Why is DDA getting the same treatment as others?
Posted On June 16, 2021
A major change is that it’s a generic drug, which means it’s available to all consumers irrespective of the insurance they have, and the cost of treatment.
It’s also a drug that has been approved by a panel of experts from various countries, and has received broad public support.
A large section of the public supports this, but it is unlikely to win support from most other parties.
The main beneficiaries of this new model are the DDA, which has an annual budget of about $4 billion.
The other major beneficiaries are pharmaceutical companies.
The government has not given any financial incentives to pharma companies to come up with new products to replace DDA.

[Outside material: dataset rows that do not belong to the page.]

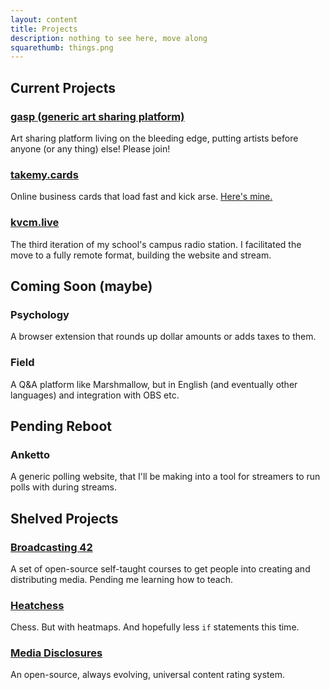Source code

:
 ```yaml
---
layout: content
title: Projects
description: nothing to see here, move along
squarethumb: things.png
---
```


## Current Projects

### [gasp (generic art sharing platform)](https://gasp.256.fyi)
Art sharing platform living on the bleeding edge, putting artists before anyone (or any thing) else! Please join!

### [takemy.cards](https://takemy.cards)
Online business cards that load fast and kick arse. [Here's mine.](https://takemy.cards/oofdere)

### [kvcm.live](https://kvcm.live)
The third iteration of my school's campus radio station. I facilitated the move to a fully remote format, building the website and stream.

## Coming Soon (maybe)

### Psychology
A browser extension that rounds up dollar amounts or adds taxes to them.

### Field
A Q&A platform like Marshmallow, but in English (and eventually other languages) and integration with OBS etc.

## Pending Reboot

### Anketto
A generic polling website, that I'll be making into a tool for streamers to run polls with during streams.

## Shelved Projects
### [Broadcasting 42](https://github.com/oofdere/b42)
A set of open-source self-taught courses to get people into creating and distributing media. Pending me learning how to teach.

### [Heatchess](https://heatchess.com)
Chess. But with heatmaps. And hopefully less `if` statements this time.

### [Media Disclosures](https://disclosures.media)
An open-source, always evolving, universal content rating system.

However, the DAA and the health department are considering ways to encourage pharmaceutical companies to produce new generic drugs, and in the meantime the government has committed $1 billion to the development of generic medicines.
The other big beneficiaries of the new model include the medical tourism industry, which makes up about 40 per cent of the overall economy.

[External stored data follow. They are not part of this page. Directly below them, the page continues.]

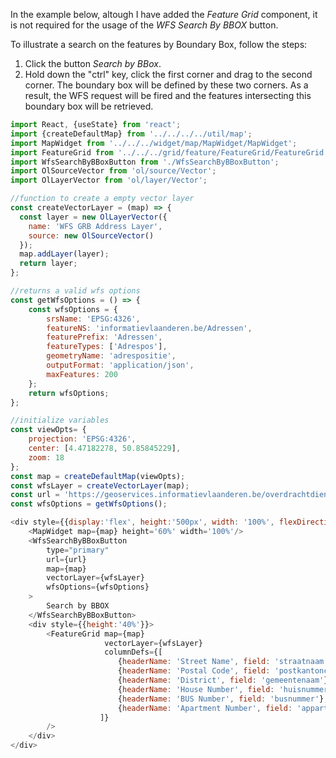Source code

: <p>
    In the example below, altough I have added the <i>Feature Grid</i> component, 
    it is not required for the usage of the <i>WFS Search By BBOX</i> button.
</p>
<p>To illustrate a search on the features by Boundary Box, follow the steps:</p>
<ol>
    <li>
        Click the button <i>Search by BBox</i>. 
    </li>
    <li>
        Hold down the "ctrl" key, click  the first corner and drag to the second corner.
        The boundary box will be defined by these two corners.
        As a result, the WFS request will be fired and the features intersecting this
        boundary box will be retrieved.
    </li>
</ol>

```js
import React, {useState} from 'react';
import {createDefaultMap} from '../../../../util/map';
import MapWidget from '../../../widget/map/MapWidget/MapWidget';
import FeatureGrid from '../../../grid/feature/FeatureGrid/FeatureGrid';
import WfsSearchByBBoxButton from './WfsSearchByBBoxButton';
import OlSourceVector from 'ol/source/Vector';
import OlLayerVector from 'ol/layer/Vector';

//function to create a empty vector layer 
const createVectorLayer = (map) => {
  const layer = new OlLayerVector({
    name: 'WFS GRB Address Layer',
    source: new OlSourceVector()
  });
  map.addLayer(layer);
  return layer;
};

//returns a valid wfs options
const getWfsOptions = () => {
    const wfsOptions = {
        srsName: 'EPSG:4326',
        featureNS: 'informatievlaanderen.be/Adressen',
        featurePrefix: 'Adressen',
        featureTypes: ['Adrespos'],
        geometryName: 'adrespositie',
        outputFormat: 'application/json',
        maxFeatures: 200
    };
    return wfsOptions;
};

//initialize variables
const viewOpts= {
    projection: 'EPSG:4326',
    center: [4.47182278, 50.85845229],
    zoom: 18
};
const map = createDefaultMap(viewOpts);
const wfsLayer = createVectorLayer(map);
const url = 'https://geoservices.informatievlaanderen.be/overdrachtdiensten/Adressen/wfs';
const wfsOptions = getWfsOptions();

<div style={{display:'flex', height:'500px', width: '100%', flexDirection: 'column', gap:5}}>
    <MapWidget map={map} height='60%' width='100%'/>
    <WfsSearchByBBoxButton 
        type="primary" 
        url={url}
        map={map} 
        vectorLayer={wfsLayer}
        wfsOptions={wfsOptions}
    >
        Search by BBOX
    </WfsSearchByBBoxButton>
    <div style={{height:'40%'}}>
        <FeatureGrid map={map} 
                     vectorLayer={wfsLayer}
                     columnDefs={[
                        {headerName: 'Street Name', field: 'straatnaam'},
                        {headerName: 'Postal Code', field: 'postkantoncode'},
                        {headerName: 'District', field: 'gemeentenaam'},
                        {headerName: 'House Number', field: 'huisnummer'},
                        {headerName: 'BUS Number', field: 'busnummer'},
                        {headerName: 'Apartment Number', field: 'appartementnummer'}
                    ]}
        />
    </div>
</div>
```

But while DDA has been given a boost by the government, the industry has seen its business decline by about 20 per cent since the DHA was introduced in December 2017.

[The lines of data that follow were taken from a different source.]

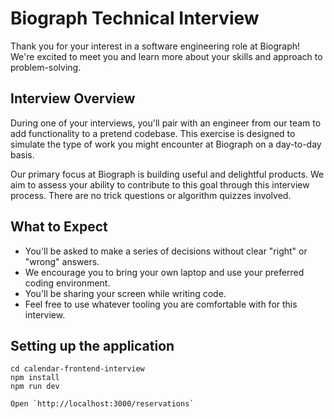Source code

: # Biograph Technical Interview

Thank you for your interest in a software engineering role at Biograph! We're excited to meet you and learn more about your skills and approach to problem-solving.

## Interview Overview

During one of your interviews, you'll pair with an engineer from our team to add functionality to a pretend codebase. This exercise is designed to simulate the type of work you might encounter at Biograph on a day-to-day basis.

Our primary focus at Biograph is building useful and delightful products. We aim to assess your ability to contribute to this goal through this interview process. There are no trick questions or algorithm quizzes involved.

## What to Expect

- You'll be asked to make a series of decisions without clear "right" or "wrong" answers.
- We encourage you to bring your own laptop and use your preferred coding environment.
- You'll be sharing your screen while writing code.
- Feel free to use whatever tooling you are comfortable with for this interview. 

## Setting up the application
```
cd calendar-frontend-interview
npm install
npm run dev

Open `http://localhost:3000/reservations`
```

There is also some concern that some of the drug manufacturers are using the new system to push up prices.
The main reason for the decline in the industry is that there is less money to be made from selling the drug, and fewer drugs to be sold, says Sudha Bhatnagar, a senior economist at research firm IHS.
But the industry may have some hope for a solution.
According to the World Health Organization, one in every four people in the world has been diagnosed with cancer.
If we have a drug with an excellent efficacy rate, then we could possibly hope that the price would come down and people would be able to afford the drug.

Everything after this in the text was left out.